A young woman, finding herself both pregnant and earmarked for sacrifice, tries to escape her backwoods community. Strong and unusual horror movie, anchored by a decent cast, some vivid ideas, and a sense of inevitability. Recommended.
A female astronaut struggles with having to leave her young daughter on Earth. Sombre, understated ISS mission training movie – with interesting access to Star City and Baikonur – focusing on a single relationship. Eva Green is great though, and Matt Dillon does what he can with an underwritten supporting part. A lovely Ryuichi Sakamoto score helps.
An aged hotelier recounts his life story. If Keaton and Kubrick ever teamed up to make a deadpan farce prequel to The Shining, then this’d be it. Beautiful to look it, gorgeously designed and presented, with a cast in depth happy to help out. Lots of fun, basically, with Ralph Fiennes on fine form.
A dying physicist attempts to get a message to a returning spacecraft. Lop-sided though well-meant SF drama, an adaptation of Good Morning, Midnight by Lily Brooks-Dalton. The story’s wafer-thin, so has to resort to tickbox genre jeopardy done better elsewhere. A shame, as there’s a fine, quiet drama here somewhere.

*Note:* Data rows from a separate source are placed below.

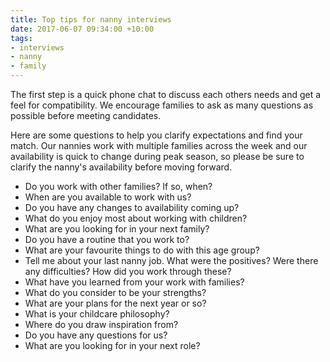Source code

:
 ```yaml
---
title: Top tips for nanny interviews
date: 2017-06-07 09:34:00 +10:00
tags:
- interviews
- nanny
- family
---
```


The first step is a quick phone chat to discuss each others needs and get a feel for compatibility. We encourage families to ask as many questions as possible before meeting candidates.

Here are some questions to help you clarify expectations and find your match. Our nannies work with multiple families across the week and our availability is quick to change during peak season, so please be sure to clarify the nanny's availability before moving forward. 

* Do you work with other families? If so, when? 
* When are you available to work with us? 
* Do you have any changes to availability coming up? 
* What do you enjoy most about working with children? 
* What are you looking for in your next family? 
* Do you have a routine that you work to? 
* What are your favourite things to do with this age group? 
* Tell me about your last nanny job. What were the positives? Were there any difficulties? How did you work through these? 
* What have you learned from your work with families? 
* What do you consider to be your strengths? 
* What are your plans for the next year or so? 
* What is your childcare philosophy? 
* Where do you draw inspiration from? 
* Do you have any questions for us? 
* What are you looking for in your next role?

Three stories each set during and in the aftermath of the same extra-terrestrial invasion event. A very mixed bag, this: moments of interest compete with awkward linking, a reliance on stock footage to give scale, and a terrible second story. Still, it’s only 80 minutes long in human time.
A baseball team manager tries an unorthodox approach to player selection. Based on the Michael Lewis non-fiction account, this is a riveting sports drama from perhaps unpromisingly uncinematic – though excellent – source material. A smart script, understated playing, and keen observational direction make this a modern classic. Recommended.
A veteran cop and an ambitious detective collaborate to catch a serial killer. Well-made and acted if slightly over-familiar neo-noir with procedural aspects. Its deliberate pace and quiet style may not be for everyone, but Denzel Washington is as good as ever and LA is made to feel unfamiliar: no easy feat.
A young woman takes a wrong turn and ends up on the run from a pair of backwoods Kentucky meth dealers. An interesting take on a well-worn premise, spending as much time on character and relationships as on in-peril thriller/horror melodramatics. Lots of promise here from all involved.